The town in coastal Dare County is among several in North Carolina where elections were decided by just a few votes or ended in a tie, demonstrating once again an old political truism.
"This is proof that every vote is important," said Dare County elections director Michele Barnes.
In places like Manteo, no one is challenging the election results, even though not everyone is happy with them or the method used to determine the winner.
But in others, the circumstances surrounding close races have spurred legal challenges. That's the case in Sharpsburg, which lies 140 miles west of Manteo in three counties: Nash, Edgecombe and Wilson. Mayoral candidate Robert L. Williams Jr. lost by three votes, 139-136.
Williams, represented by the Southern Coalition for Social Justice, alleges in a complaint that the Wilson County Board of Elections provided only 12 ballots in the Sharpsburg election precinct where 349 voters are registered. Just 71 ballots, or 20 percent, were cast in that precinct.
In all three counties, 276 of 1,213 registered voters cast a ballot, a turnout of less than 23 percent.
It took more than two hours for election officials to deliver more ballots, by which time voters had left and couldn't return, the complaint says. The majority of those turned away are African-Americans, Williams said. The Wilson County Board of Elections will hold a hearing Dec. 14 on the complaint.
A study conducted by Democracy North Carolina of the November 2015 elections identified 69 cities where the mayor or a town council member won election by five or fewer votes. In 31 cities, elections were determined by one vote. Coin tosses broke ties for town council rates in Sparta, West Jefferson, Clarkton and Godwin, while the winner's name was drawn from a box in Dover.
The candidates who tied in Garland put colored pens in box, and the elections board chair picked the winner — in this case, the purple pen.
That's legal in North Carolina. State law says when a vote ends in a tie, county election boards "shall determine the winner by lot."
Three communities gave mayoral candidates one-vote victories: Spruce Pine, St. Pauls and Biscoe.
Other states have similar quirky election rules. In 2012, a candidate for a Walton, Ohio, city council race was decided by a coin toss after a tie vote when one candidate's wife didn't vote. He called tails — and lost.
And a 2002 race in Goldfield, Nevada, was settled the Old West way — by a draw of the cards.

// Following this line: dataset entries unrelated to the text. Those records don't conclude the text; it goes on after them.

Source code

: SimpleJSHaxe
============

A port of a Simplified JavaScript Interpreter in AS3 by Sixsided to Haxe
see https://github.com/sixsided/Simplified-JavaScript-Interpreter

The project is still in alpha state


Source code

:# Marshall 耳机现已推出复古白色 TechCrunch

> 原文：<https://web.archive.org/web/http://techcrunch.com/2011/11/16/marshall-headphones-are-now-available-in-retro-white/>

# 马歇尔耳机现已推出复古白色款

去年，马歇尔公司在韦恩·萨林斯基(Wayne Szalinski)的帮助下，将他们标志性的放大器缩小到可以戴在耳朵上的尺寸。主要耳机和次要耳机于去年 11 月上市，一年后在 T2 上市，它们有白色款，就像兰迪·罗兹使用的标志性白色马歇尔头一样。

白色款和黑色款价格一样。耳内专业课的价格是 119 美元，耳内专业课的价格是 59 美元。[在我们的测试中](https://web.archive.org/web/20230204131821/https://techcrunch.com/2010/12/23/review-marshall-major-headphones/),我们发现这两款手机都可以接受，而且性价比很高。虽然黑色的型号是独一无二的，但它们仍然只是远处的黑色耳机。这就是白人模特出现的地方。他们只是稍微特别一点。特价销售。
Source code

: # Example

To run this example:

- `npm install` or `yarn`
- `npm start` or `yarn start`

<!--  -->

After the Nov. 7 Manteo election, incumbent Richie Burke led incumbent Martha Wickre by two votes — 210 to 208 — for the third of three seats on the town commission. A Nov. 21 recount showed them tied at 210 each, and a second recount Monday confirmed it.

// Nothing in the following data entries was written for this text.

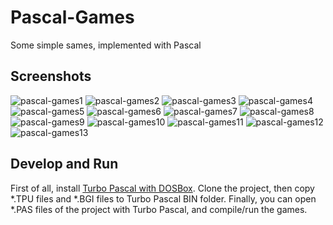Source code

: # Pascal-Games
Some simple sames, implemented with Pascal

## Screenshots
![pascal-games1](https://user-images.githubusercontent.com/7780269/46573032-60bed380-c99c-11e8-9eec-eb89ff795676.JPG)
![pascal-games2](https://user-images.githubusercontent.com/7780269/46573033-60bed380-c99c-11e8-9b3b-987984d264f2.JPG)
![pascal-games3](https://user-images.githubusercontent.com/7780269/46573034-60bed380-c99c-11e8-9b21-7b39a9de000e.JPG)
![pascal-games4](https://user-images.githubusercontent.com/7780269/46573035-60bed380-c99c-11e8-97c1-5d6d56262250.JPG)
![pascal-games5](https://user-images.githubusercontent.com/7780269/46573036-61576a00-c99c-11e8-86c6-15b46840815b.JPG)
![pascal-games6](https://user-images.githubusercontent.com/7780269/46573037-61576a00-c99c-11e8-9f2b-96cd526dc4dd.JPG)
![pascal-games7](https://user-images.githubusercontent.com/7780269/46573038-61576a00-c99c-11e8-9dc8-f485cd985539.JPG)
![pascal-games8](https://user-images.githubusercontent.com/7780269/46573039-61f00080-c99c-11e8-8286-3c668d0dc1af.JPG)
![pascal-games9](https://user-images.githubusercontent.com/7780269/46573040-62889700-c99c-11e8-9e91-7a6eb08cac6d.JPG)
![pascal-games10](https://user-images.githubusercontent.com/7780269/46573041-62889700-c99c-11e8-855c-6ad2f559f553.JPG)
![pascal-games11](https://user-images.githubusercontent.com/7780269/46573042-63212d80-c99c-11e8-997a-4ab6061ca212.JPG)
![pascal-games12](https://user-images.githubusercontent.com/7780269/46573043-63212d80-c99c-11e8-8ea1-897c5ae4ec9e.JPG)
![pascal-games13](https://user-images.githubusercontent.com/7780269/46573045-63b9c400-c99c-11e8-8209-47a3194acc6d.JPG)

## Develop and Run
First of all, install [Turbo Pascal with DOSBox](https://sourceforge.net/projects/turbopascal-wdb/).
Clone the project, then copy *.TPU files and *.BGI files to Turbo Pascal BIN folder.
Finally, you can open *.PAS files of the project with Turbo Pascal, and compile/run the games.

The candidates then drew straws to see who would call heads or tails. Wickre called heads and lost, making Burke the winner. Of Manteo's 1,241 voters, 424 — or 34 percent — voted, Barnes said.
"The biggest thing I have encountered is the community's outcry over the coin toss," Wickre said. "But then, it all goes down to people actually getting out and voting."

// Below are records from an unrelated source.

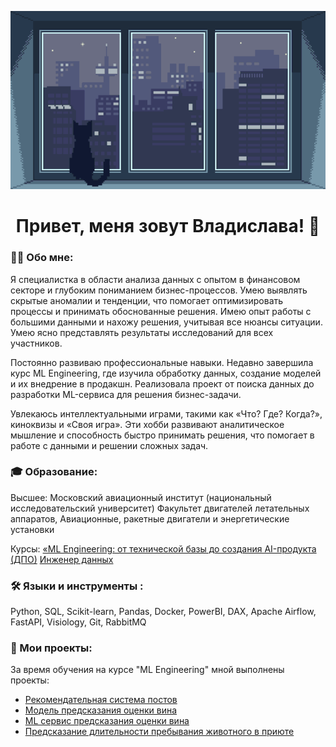 <div align="center">
  
![Header](https://github.com/Slavushkoy/Slavushkoy/blob/main/tumblr.gif)

# Привет, меня зовут Владислава! 👋

</div>

### :man_technologist: Обо мне:

Я специалистка в области анализа данных с опытом в финансовом секторе и глубоким пониманием бизнес-процессов. Умею выявлять скрытые аномалии и тенденции, что помогает оптимизировать процессы и принимать обоснованные решения. Имею опыт работы с большими данными и нахожу решения, учитывая все нюансы ситуации. Умею ясно представлять результаты исследований для всех участников.

Постоянно развиваю профессиональные навыки. Недавно завершила курс ML Engineering, где изучила обработку данных, создание моделей и их внедрение в продакшн. Реализовала проект от поиска данных до разработки ML-сервиса для решения бизнес-задачи.

Увлекаюсь интеллектуальными играми, такими как «Что? Где? Когда?», киноквизы и «Своя игра». Эти хобби развивают аналитическое мышление и способность быстро принимать решения, что помогает в работе с данными и решении сложных задач.

### :mortar_board: Образование:

Высшее:
Московский авиационный институт (национальный исследовательский университет)
Факультет двигателей летательных аппаратов, Авиационные, ракетные двигатели и энергетические установки

Курсы:
[«ML Engineering: от технической базы до создания AI-продукта (ДПО)](https://lab.karpov.courses/certificate/b9569bb7-09aa-4ba8-ae6b-5396b4fd8486/)
[Инженер данных](https://lab.karpov.courses/certificate/fbcd6818-0e93-4df6-8724-183561608031/)

### :hammer_and_wrench: Языки и инструменты :

Python, SQL, Scikit-learn, Pandas, Docker, PowerBI, DAX, Apache Airflow, FastAPI, Visiology, Git, RabbitMQ 

### :book: Мои проекты:

За время обучения на курсе "ML Engineering" мной выполнены проекты:
- [Рекомендательная система постов](https://github.com/Slavushkoy/recommend_post)
- [Модель предсказания оценки вина](https://github.com/Slavushkoy/wine_quality_mlops)
- [ML cервис предсказания оценки вина](https://github.com/Slavushkoy/wine_quality_ml_service)
- [Предсказание длительности пребывания животного в приюте](https://github.com/Slavushkoy/MFDP)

Wickre is exactly right, said Bob Hall, executive director of Democracy North Carolina. "The decision of one voter not to vote or which way they vote can decide who your next mayor is, can decide who your next police chief is and how your garbage gets picked up. ... Lots of decisions are made by local governments and affect people very directly." In addition, local politicians often move on to higher office.
Close elections have become the norm in Manteo. Four years ago, Wickre ousted long-time commissioner David Farrow by one vote. Farrow ran again two years later and lost to someone else — also by one vote, said Wickre and Barnes.
A tie for a Troutman Town Council seat was settled when an elections board member drew a slip of paper bearing a candidate's name from a bowl. A similar method was used to settle a tie in the race for a seat on the Pine Knoll Shores town commission. About 39 percent of registered voters cast a ballot in Pine Knoll Shores, while the turnout was just 11.7 percent in Troutman. The statewide turnout was almost 17 percent.
As for Wickre, she says she'll probably run again in two years. "It was very disappointing," she said of her coin-toss loss. "I thought I had really engaged with the town to make it better, and I had some projects I wanted to complete."